------ Record set ------

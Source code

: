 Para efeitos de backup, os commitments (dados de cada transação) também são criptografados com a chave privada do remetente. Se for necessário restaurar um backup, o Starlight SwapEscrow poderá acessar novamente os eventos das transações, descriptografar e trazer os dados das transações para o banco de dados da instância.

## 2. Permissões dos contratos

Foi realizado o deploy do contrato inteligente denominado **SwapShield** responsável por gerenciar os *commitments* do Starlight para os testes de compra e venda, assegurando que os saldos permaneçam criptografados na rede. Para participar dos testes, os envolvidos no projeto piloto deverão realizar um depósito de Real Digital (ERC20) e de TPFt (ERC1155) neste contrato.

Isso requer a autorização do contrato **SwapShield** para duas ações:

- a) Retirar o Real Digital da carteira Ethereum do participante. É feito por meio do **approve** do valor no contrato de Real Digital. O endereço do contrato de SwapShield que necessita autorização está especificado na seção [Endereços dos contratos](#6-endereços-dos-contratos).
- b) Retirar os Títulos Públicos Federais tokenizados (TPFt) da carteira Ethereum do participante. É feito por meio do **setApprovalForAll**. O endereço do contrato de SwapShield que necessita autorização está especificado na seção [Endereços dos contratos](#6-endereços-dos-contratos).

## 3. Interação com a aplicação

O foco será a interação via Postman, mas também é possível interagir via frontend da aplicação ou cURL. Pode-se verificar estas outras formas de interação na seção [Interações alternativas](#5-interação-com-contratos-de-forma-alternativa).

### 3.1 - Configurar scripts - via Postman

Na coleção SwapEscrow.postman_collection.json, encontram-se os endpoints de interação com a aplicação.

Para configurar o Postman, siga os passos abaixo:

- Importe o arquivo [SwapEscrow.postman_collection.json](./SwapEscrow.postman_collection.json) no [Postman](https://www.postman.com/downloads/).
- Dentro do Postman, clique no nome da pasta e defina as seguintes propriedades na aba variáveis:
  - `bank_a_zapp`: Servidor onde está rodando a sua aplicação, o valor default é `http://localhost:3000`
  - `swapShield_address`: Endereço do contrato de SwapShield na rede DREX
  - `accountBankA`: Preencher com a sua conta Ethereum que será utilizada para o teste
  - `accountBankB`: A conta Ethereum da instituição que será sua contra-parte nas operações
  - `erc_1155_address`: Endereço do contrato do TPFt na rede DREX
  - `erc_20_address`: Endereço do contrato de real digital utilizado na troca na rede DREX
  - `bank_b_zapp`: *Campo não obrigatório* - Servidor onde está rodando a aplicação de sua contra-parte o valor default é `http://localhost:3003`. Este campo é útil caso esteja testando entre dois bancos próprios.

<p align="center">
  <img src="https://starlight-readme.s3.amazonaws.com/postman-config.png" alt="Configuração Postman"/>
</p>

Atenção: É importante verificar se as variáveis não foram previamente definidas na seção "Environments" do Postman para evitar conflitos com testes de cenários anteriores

------

Required work |
Look through the material for "TPFt". Copy each line that has it.

Answer section |
Foi realizado o deploy do contrato inteligente denominado **SwapShield** responsável por gerenciar os *commitments* do Starlight para os testes de compra e venda, assegurando que os saldos permaneçam criptografados na rede. Para participar dos testes, os envolvidos no projeto piloto deverão realizar um depósito de Real Digital (ERC20) e de TPFt (ERC1155) neste contrato.
- b) Retirar os Títulos Públicos Federais tokenizados (TPFt) da carteira Ethereum do participante. É feito por meio do **setApprovalForAll**. O endereço do contrato de SwapShield que necessita autorização está especificado na seção [Endereços dos contratos](#6-endereços-dos-contratos).
  - `erc_1155_address`: Endereço do contrato do TPFt na rede DREX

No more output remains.